*** Block opens ***
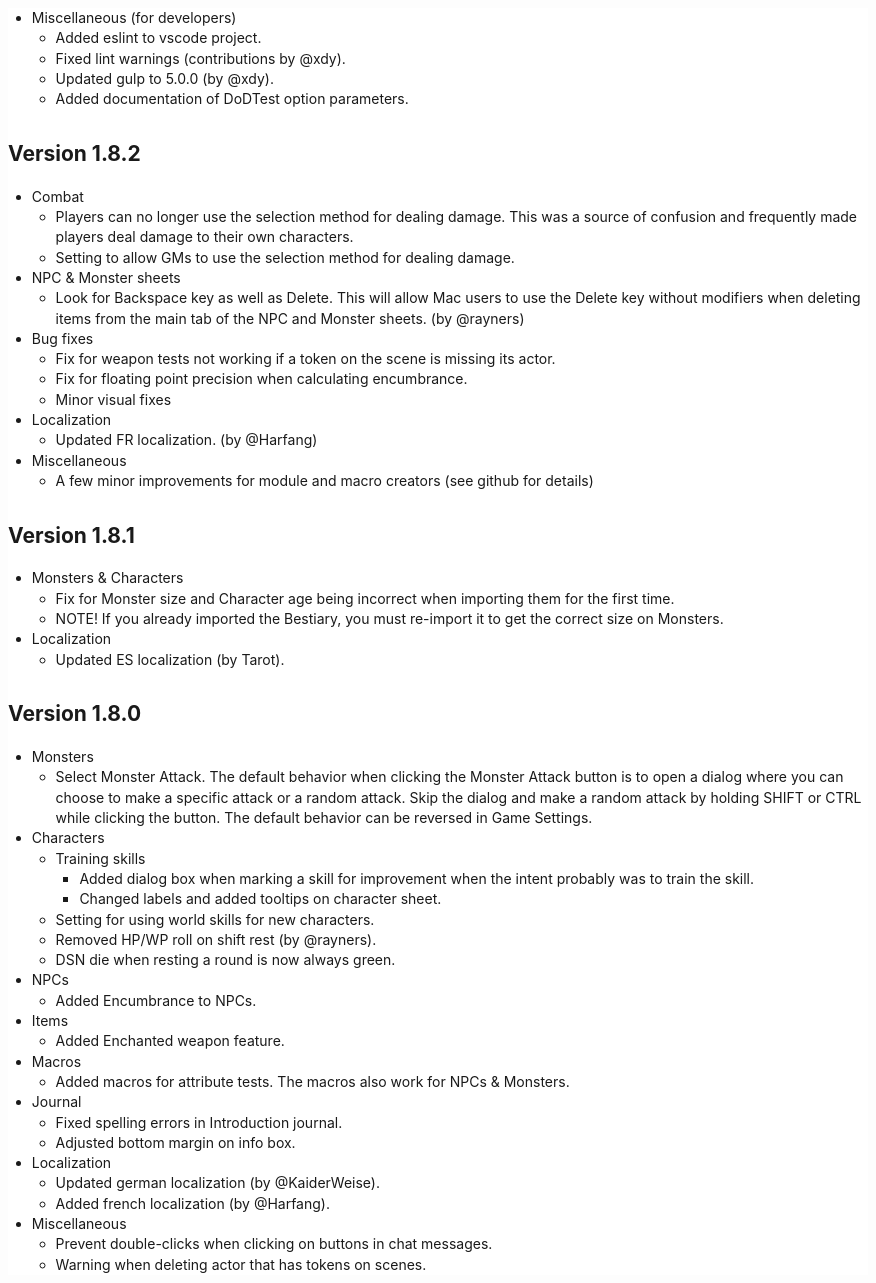 - Miscellaneous (for developers)
  - Added eslint to vscode project.
  - Fixed lint warnings (contributions by @xdy).
  - Updated gulp to 5.0.0 (by @xdy).
  - Added documentation of DoDTest option parameters.

## Version 1.8.2

- Combat
  - Players can no longer use the selection method for dealing damage. This was a source of confusion and frequently made players deal damage to their own characters.
  - Setting to allow GMs to use the selection method for dealing damage.
- NPC & Monster sheets
  - Look for Backspace key as well as Delete. This will allow Mac users to use the Delete key without modifiers when deleting items from the main tab of the NPC and Monster sheets. (by @rayners)
- Bug fixes
  - Fix for weapon tests not working if a token on the scene is missing its actor.
  - Fix for floating point precision when calculating encumbrance.
  - Minor visual fixes
- Localization
  - Updated FR localization. (by @Harfang)
- Miscellaneous
  - A few minor improvements for module and macro creators (see github for details)

## Version 1.8.1

- Monsters & Characters
  - Fix for Monster size and Character age being incorrect when importing them for the first time.
  - NOTE! If you already imported the Bestiary, you must re-import it to get the correct size on Monsters.
- Localization
  - Updated ES localization (by Tarot).

## Version 1.8.0

- Monsters
  - Select Monster Attack. The default behavior when clicking the Monster Attack button is to open a dialog where you can choose to make a specific attack or a random attack. Skip the dialog and make a random attack by holding SHIFT or CTRL while clicking the button. The default behavior can be reversed in Game Settings.
- Characters
  - Training skills
    - Added dialog box when marking a skill for improvement when the intent probably was to train the skill.
    - Changed labels and added tooltips on character sheet.
  - Setting for using world skills for new characters.
  - Removed HP/WP roll on shift rest (by @rayners).
  - DSN die when resting a round is now always green.
- NPCs
  - Added Encumbrance to NPCs.
- Items
  - Added Enchanted weapon feature.
- Macros
  - Added macros for attribute tests. The macros also work for NPCs & Monsters.
- Journal
  - Fixed spelling errors in Introduction journal.
  - Adjusted bottom margin on info box.
- Localization
  - Updated german localization (by @KaiderWeise).
  - Added french localization (by @Harfang).
- Miscellaneous
  - Prevent double-clicks when clicking on buttons in chat messages.
  - Warning when deleting actor that has tokens on scenes.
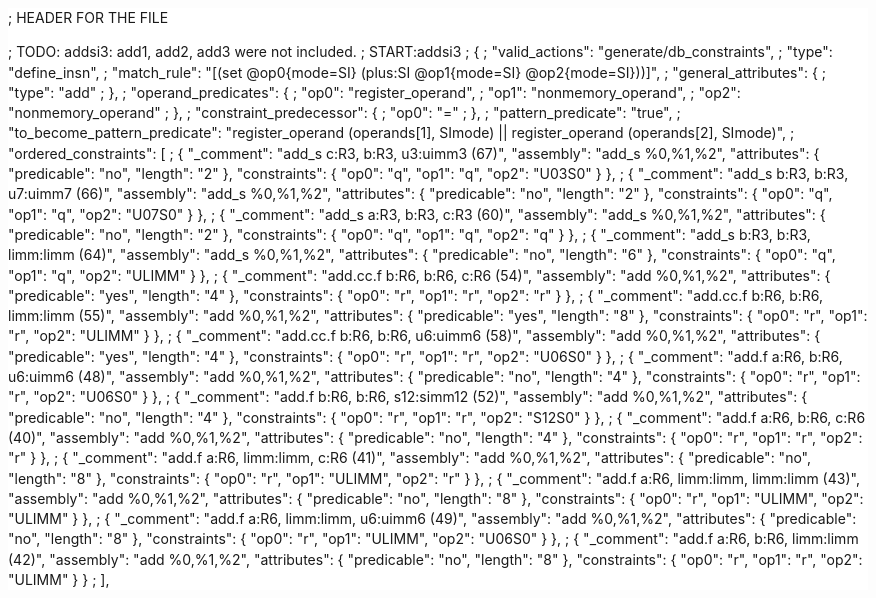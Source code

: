 ; HEADER FOR THE FILE


; TODO: addsi3: add1, add2, add3 were not included.
; START:addsi3
;   {
;   "valid_actions": "generate/db_constraints",
;   "type": "define_insn",
;   "match_rule": "[(set @op0{mode=SI} (plus:SI @op1{mode=SI} @op2{mode=SI}))]",
;   "general_attributes":   {
;     "type": "add"
;     },
;   "operand_predicates":   {
;     "op0": "register_operand",
;     "op1": "nonmemory_operand",
;     "op2": "nonmemory_operand"
;     },
;   "constraint_predecessor":   {
;     "op0": "="
;     },
;   "pattern_predicate": "true",
;   "to_become_pattern_predicate": "register_operand (operands[1], SImode) || register_operand (operands[2], SImode)",
;   "ordered_constraints": [
;       { "_comment": "add_s c:R3, b:R3, u3:uimm3 (67)", "assembly": "add_s %0,%1,%2", "attributes":   { "predicable": "no", "length": "2" }, "constraints":   { "op0": "q", "op1": "q", "op2": "U03S0" } },
;       { "_comment": "add_s b:R3, b:R3, u7:uimm7 (66)", "assembly": "add_s %0,%1,%2", "attributes":   { "predicable": "no", "length": "2" }, "constraints":   { "op0": "q", "op1": "q", "op2": "U07S0" } },
;       { "_comment": "add_s a:R3, b:R3, c:R3 (60)", "assembly": "add_s %0,%1,%2", "attributes":   { "predicable": "no", "length": "2" }, "constraints":   { "op0": "q", "op1": "q", "op2": "q" } },
;       { "_comment": "add_s b:R3, b:R3, limm:limm (64)", "assembly": "add_s %0,%1,%2", "attributes":   { "predicable": "no", "length": "6" }, "constraints":   { "op0": "q", "op1": "q", "op2": "ULIMM" } },
;       { "_comment": "add.cc.f b:R6, b:R6, c:R6 (54)", "assembly": "add %0,%1,%2", "attributes":   { "predicable": "yes", "length": "4" }, "constraints":   { "op0": "r", "op1": "r", "op2": "r" } },
;       { "_comment": "add.cc.f b:R6, b:R6, limm:limm (55)", "assembly": "add %0,%1,%2", "attributes":   { "predicable": "yes", "length": "8" }, "constraints":   { "op0": "r", "op1": "r", "op2": "ULIMM" } },
;       { "_comment": "add.cc.f b:R6, b:R6, u6:uimm6 (58)", "assembly": "add %0,%1,%2", "attributes":   { "predicable": "yes", "length": "4" }, "constraints":   { "op0": "r", "op1": "r", "op2": "U06S0" } },
;       { "_comment": "add.f a:R6, b:R6, u6:uimm6 (48)", "assembly": "add %0,%1,%2", "attributes":   { "predicable": "no", "length": "4" }, "constraints":   { "op0": "r", "op1": "r", "op2": "U06S0" } },
;       { "_comment": "add.f b:R6, b:R6, s12:simm12 (52)", "assembly": "add %0,%1,%2", "attributes":   { "predicable": "no", "length": "4" }, "constraints":   { "op0": "r", "op1": "r", "op2": "S12S0" } },
;       { "_comment": "add.f a:R6, b:R6, c:R6 (40)", "assembly": "add %0,%1,%2", "attributes":   { "predicable": "no", "length": "4" }, "constraints":   { "op0": "r", "op1": "r", "op2": "r" } },
;       { "_comment": "add.f a:R6, limm:limm, c:R6 (41)", "assembly": "add %0,%1,%2", "attributes":   { "predicable": "no", "length": "8" }, "constraints":   { "op0": "r", "op1": "ULIMM", "op2": "r" } },
;       { "_comment": "add.f a:R6, limm:limm, limm:limm (43)", "assembly": "add %0,%1,%2", "attributes":   { "predicable": "no", "length": "8" }, "constraints":   { "op0": "r", "op1": "ULIMM", "op2": "ULIMM" } },
;       { "_comment": "add.f a:R6, limm:limm, u6:uimm6 (49)", "assembly": "add %0,%1,%2", "attributes":   { "predicable": "no", "length": "8" }, "constraints":   { "op0": "r", "op1": "ULIMM", "op2": "U06S0" } },
;       { "_comment": "add.f a:R6, b:R6, limm:limm (42)", "assembly": "add %0,%1,%2", "attributes":   { "predicable": "no", "length": "8" }, "constraints":   { "op0": "r", "op1": "r", "op2": "ULIMM" } }
;   ],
*** Block closes ***
• [TASK REQUIREMENTS] The output should be the material above, copied exactly, without its pictures.

• [PROBLEM SOLUTION]
 - Miscellaneous (for developers)
  - Added eslint to vscode project.
  - Fixed lint warnings (contributions by @xdy).
  - Updated gulp to 5.0.0 (by @xdy).
  - Added documentation of DoDTest option parameters.

## Version 1.8.2

- Combat
  - Players can no longer use the selection method for dealing damage. This was a source of confusion and frequently made players deal damage to their own characters.
  - Setting to allow GMs to use the selection method for dealing damage.
- NPC & Monster sheets
  - Look for Backspace key as well as Delete. This will allow Mac users to use the Delete key without modifiers when deleting items from the main tab of the NPC and Monster sheets. (by @rayners)
- Bug fixes
  - Fix for weapon tests not working if a token on the scene is missing its actor.
  - Fix for floating point precision when calculating encumbrance.
  - Minor visual fixes
- Localization
  - Updated FR localization. (by @Harfang)
- Miscellaneous
  - A few minor improvements for module and macro creators (see github for details)

## Version 1.8.1

- Monsters & Characters
  - Fix for Monster size and Character age being incorrect when importing them for the first time.
  - NOTE! If you already imported the Bestiary, you must re-import it to get the correct size on Monsters.
- Localization
  - Updated ES localization (by Tarot).

## Version 1.8.0

- Monsters
  - Select Monster Attack. The default behavior when clicking the Monster Attack button is to open a dialog where you can choose to make a specific attack or a random attack. Skip the dialog and make a random attack by holding SHIFT or CTRL while clicking the button. The default behavior can be reversed in Game Settings.
- Characters
  - Training skills
    - Added dialog box when marking a skill for improvement when the intent probably was to train the skill.
    - Changed labels and added tooltips on character sheet.
  - Setting for using world skills for new characters.
  - Removed HP/WP roll on shift rest (by @rayners).
  - DSN die when resting a round is now always green.
- NPCs
  - Added Encumbrance to NPCs.
- Items
  - Added Enchanted weapon feature.
- Macros
  - Added macros for attribute tests. The macros also work for NPCs & Monsters.
- Journal
  - Fixed spelling errors in Introduction journal.
  - Adjusted bottom margin on info box.
- Localization
  - Updated german localization (by @KaiderWeise).
  - Added french localization (by @Harfang).
- Miscellaneous
  - Prevent double-clicks when clicking on buttons in chat messages.
  - Warning when deleting actor that has tokens on scenes.
Source code

: ; HEADER FOR THE FILE


; TODO: addsi3: add1, add2, add3 were not included.
; START:addsi3
;   {
;   "valid_actions": "generate/db_constraints",
;   "type": "define_insn",
;   "match_rule": "[(set @op0{mode=SI} (plus:SI @op1{mode=SI} @op2{mode=SI}))]",
;   "general_attributes":   {
;     "type": "add"
;     },
;   "operand_predicates":   {
;     "op0": "register_operand",
;     "op1": "nonmemory_operand",
;     "op2": "nonmemory_operand"
;     },
;   "constraint_predecessor":   {
;     "op0": "="
;     },
;   "pattern_predicate": "true",
;   "to_become_pattern_predicate": "register_operand (operands[1], SImode) || register_operand (operands[2], SImode)",
;   "ordered_constraints": [
;       { "_comment": "add_s c:R3, b:R3, u3:uimm3 (67)", "assembly": "add_s %0,%1,%2", "attributes":   { "predicable": "no", "length": "2" }, "constraints":   { "op0": "q", "op1": "q", "op2": "U03S0" } },
;       { "_comment": "add_s b:R3, b:R3, u7:uimm7 (66)", "assembly": "add_s %0,%1,%2", "attributes":   { "predicable": "no", "length": "2" }, "constraints":   { "op0": "q", "op1": "q", "op2": "U07S0" } },
;       { "_comment": "add_s a:R3, b:R3, c:R3 (60)", "assembly": "add_s %0,%1,%2", "attributes":   { "predicable": "no", "length": "2" }, "constraints":   { "op0": "q", "op1": "q", "op2": "q" } },
;       { "_comment": "add_s b:R3, b:R3, limm:limm (64)", "assembly": "add_s %0,%1,%2", "attributes":   { "predicable": "no", "length": "6" }, "constraints":   { "op0": "q", "op1": "q", "op2": "ULIMM" } },
;       { "_comment": "add.cc.f b:R6, b:R6, c:R6 (54)", "assembly": "add %0,%1,%2", "attributes":   { "predicable": "yes", "length": "4" }, "constraints":   { "op0": "r", "op1": "r", "op2": "r" } },
;       { "_comment": "add.cc.f b:R6, b:R6, limm:limm (55)", "assembly": "add %0,%1,%2", "attributes":   { "predicable": "yes", "length": "8" }, "constraints":   { "op0": "r", "op1": "r", "op2": "ULIMM" } },
;       { "_comment": "add.cc.f b:R6, b:R6, u6:uimm6 (58)", "assembly": "add %0,%1,%2", "attributes":   { "predicable": "yes", "length": "4" }, "constraints":   { "op0": "r", "op1": "r", "op2": "U06S0" } },
;       { "_comment": "add.f a:R6, b:R6, u6:uimm6 (48)", "assembly": "add %0,%1,%2", "attributes":   { "predicable": "no", "length": "4" }, "constraints":   { "op0": "r", "op1": "r", "op2": "U06S0" } },
;       { "_comment": "add.f b:R6, b:R6, s12:simm12 (52)", "assembly": "add %0,%1,%2", "attributes":   { "predicable": "no", "length": "4" }, "constraints":   { "op0": "r", "op1": "r", "op2": "S12S0" } },
;       { "_comment": "add.f a:R6, b:R6, c:R6 (40)", "assembly": "add %0,%1,%2", "attributes":   { "predicable": "no", "length": "4" }, "constraints":   { "op0": "r", "op1": "r", "op2": "r" } },
;       { "_comment": "add.f a:R6, limm:limm, c:R6 (41)", "assembly": "add %0,%1,%2", "attributes":   { "predicable": "no", "length": "8" }, "constraints":   { "op0": "r", "op1": "ULIMM", "op2": "r" } },
;       { "_comment": "add.f a:R6, limm:limm, limm:limm (43)", "assembly": "add %0,%1,%2", "attributes":   { "predicable": "no", "length": "8" }, "constraints":   { "op0": "r", "op1": "ULIMM", "op2": "ULIMM" } },
;       { "_comment": "add.f a:R6, limm:limm, u6:uimm6 (49)", "assembly": "add %0,%1,%2", "attributes":   { "predicable": "no", "length": "8" }, "constraints":   { "op0": "r", "op1": "ULIMM", "op2": "U06S0" } },
;       { "_comment": "add.f a:R6, b:R6, limm:limm (42)", "assembly": "add %0,%1,%2", "attributes":   { "predicable": "no", "length": "8" }, "constraints":   { "op0": "r", "op1": "r", "op2": "ULIMM" } }
;   ],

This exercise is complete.